Attirée sous un faux prétexte, la jeune femme n’apprécie pas les "divines gâteries" du petit marquis. Elle le fait arrêter pour viol.


Frédéric Lewino et Gwendoline Dos Santos

Le divin marquis a choisi de passer à l’action ce dimanche de Pâques, le 3 avril 1768. Depuis quelques jours, sa tête est pleine de bruit et de fureur. Les prostituées qu’il va chercher dans les nombreuses maisons de débauche de la capitale ne suffisent plus à l’apaiser. Ni même toutes ces actrices vénales qui se donnent aux grands seigneurs contre de l’argent. Cela fait trop d’années qu’il en use et en abuse. Il a de plus en plus de mal à trouver des volontaires pour ses délires sadiques et pervers. Faire l’amour avec un casque de moto finit par le lasser/

L’inspecteur Marais, qui le surveille depuis plusieurs mois, note dans un rapport : "J’ai recommandé à la Brisault (une célèbre mère maquerelle de l’époque, NDLR), sans m’en expliquer davantage, de ne pas lui donner de filles pour aller avec lui en petites maisons." Le 16 octobre 1767, il prévient son supérieur monsieur de Sartine, lieutenant général de police : "On ne tardera pas à entendre parler encore des horreurs du comte de Sade." Oui, du comte et non du marquis, car depuis la récente mort de son père, il a droit à ce titre, même s’il ne le revendique pas.

Il a du flair, le flic, puisque le premier grand scandale public impliquant Sade est sur le point de se produire. Le 3 avril 1768, le marquis repère une mendiante place des Victoires.
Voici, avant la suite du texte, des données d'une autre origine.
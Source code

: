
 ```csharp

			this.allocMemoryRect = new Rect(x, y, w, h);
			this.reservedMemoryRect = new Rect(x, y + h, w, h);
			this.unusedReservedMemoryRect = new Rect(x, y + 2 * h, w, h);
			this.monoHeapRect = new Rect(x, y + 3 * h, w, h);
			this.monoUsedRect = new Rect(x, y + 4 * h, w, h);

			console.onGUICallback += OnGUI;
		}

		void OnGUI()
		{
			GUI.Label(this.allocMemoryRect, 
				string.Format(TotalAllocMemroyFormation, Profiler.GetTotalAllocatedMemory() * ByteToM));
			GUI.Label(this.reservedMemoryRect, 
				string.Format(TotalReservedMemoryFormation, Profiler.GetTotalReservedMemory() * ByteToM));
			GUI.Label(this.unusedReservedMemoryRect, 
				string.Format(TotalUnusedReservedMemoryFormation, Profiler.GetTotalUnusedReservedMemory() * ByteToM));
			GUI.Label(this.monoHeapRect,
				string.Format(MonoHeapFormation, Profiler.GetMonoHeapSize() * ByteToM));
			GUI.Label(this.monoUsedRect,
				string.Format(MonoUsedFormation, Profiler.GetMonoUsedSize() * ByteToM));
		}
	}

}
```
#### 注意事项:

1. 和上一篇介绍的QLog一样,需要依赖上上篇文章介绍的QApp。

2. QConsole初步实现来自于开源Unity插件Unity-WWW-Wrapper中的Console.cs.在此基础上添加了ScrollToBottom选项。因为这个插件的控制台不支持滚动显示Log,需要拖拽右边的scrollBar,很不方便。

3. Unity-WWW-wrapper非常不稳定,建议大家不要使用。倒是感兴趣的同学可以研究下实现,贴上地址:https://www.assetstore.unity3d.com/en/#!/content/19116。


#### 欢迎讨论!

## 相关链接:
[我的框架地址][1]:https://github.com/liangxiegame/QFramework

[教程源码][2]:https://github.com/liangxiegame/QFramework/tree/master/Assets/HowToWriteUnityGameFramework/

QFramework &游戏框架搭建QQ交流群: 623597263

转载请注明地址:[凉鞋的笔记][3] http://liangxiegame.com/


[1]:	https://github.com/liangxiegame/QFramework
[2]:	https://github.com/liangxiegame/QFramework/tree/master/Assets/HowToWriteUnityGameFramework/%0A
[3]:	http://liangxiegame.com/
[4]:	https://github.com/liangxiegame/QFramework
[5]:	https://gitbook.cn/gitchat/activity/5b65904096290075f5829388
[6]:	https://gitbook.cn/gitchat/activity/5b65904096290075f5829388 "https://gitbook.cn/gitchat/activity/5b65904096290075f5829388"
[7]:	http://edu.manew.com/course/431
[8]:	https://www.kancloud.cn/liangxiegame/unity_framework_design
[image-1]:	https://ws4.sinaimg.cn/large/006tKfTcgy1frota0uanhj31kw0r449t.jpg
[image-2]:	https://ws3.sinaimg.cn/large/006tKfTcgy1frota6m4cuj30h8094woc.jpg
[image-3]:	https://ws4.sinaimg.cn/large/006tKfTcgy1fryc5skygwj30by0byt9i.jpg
Le prédateur sexuel a revêtu une redingote grise, porte un couteau de chasse à la ceinture, tient une canne à la main et protège ses douces mimines dans "un délicieux manchon blanc" en lynx. Il guette sa proie, adossée aux grilles entourant la statue équestre de Louis XIV située au centre de la place. Soudain, la voilà, elle sort de la messe aux Petits-Pères pour rejoindre sa place habituelle, où elle demande l’aumône aux passants. Elle s’appelle Rose Keller, avoue 36 ans et est originaire de Strasbourg. Veuve d’un pâtissier, elle a été congédiée de son atelier de filage un mois plus tôt. Pas d’indemnité chômage, au XVIIIème siècle. Du coup, comme des milliers de femmes abandonnées, elle n’a pas d’autres choix que la mendicité ou le tapin. Pour l’instant, elle se borne encore à faire la manche.

Confusion

Le beau marquis s’approche d’elle, engage la conversation avec difficulté, car elle possède un accent alsacien à couper au couteau. Est-ce l’origine d’une mésentente entre eux ? Sade comprend (ou fait semblant de comprendre) qu’elle se prostitue de temps à autre, tandis que Rose pense qu’il lui offre un emploi de gouvernante dans sa petite maison de campagne d’Arcueil.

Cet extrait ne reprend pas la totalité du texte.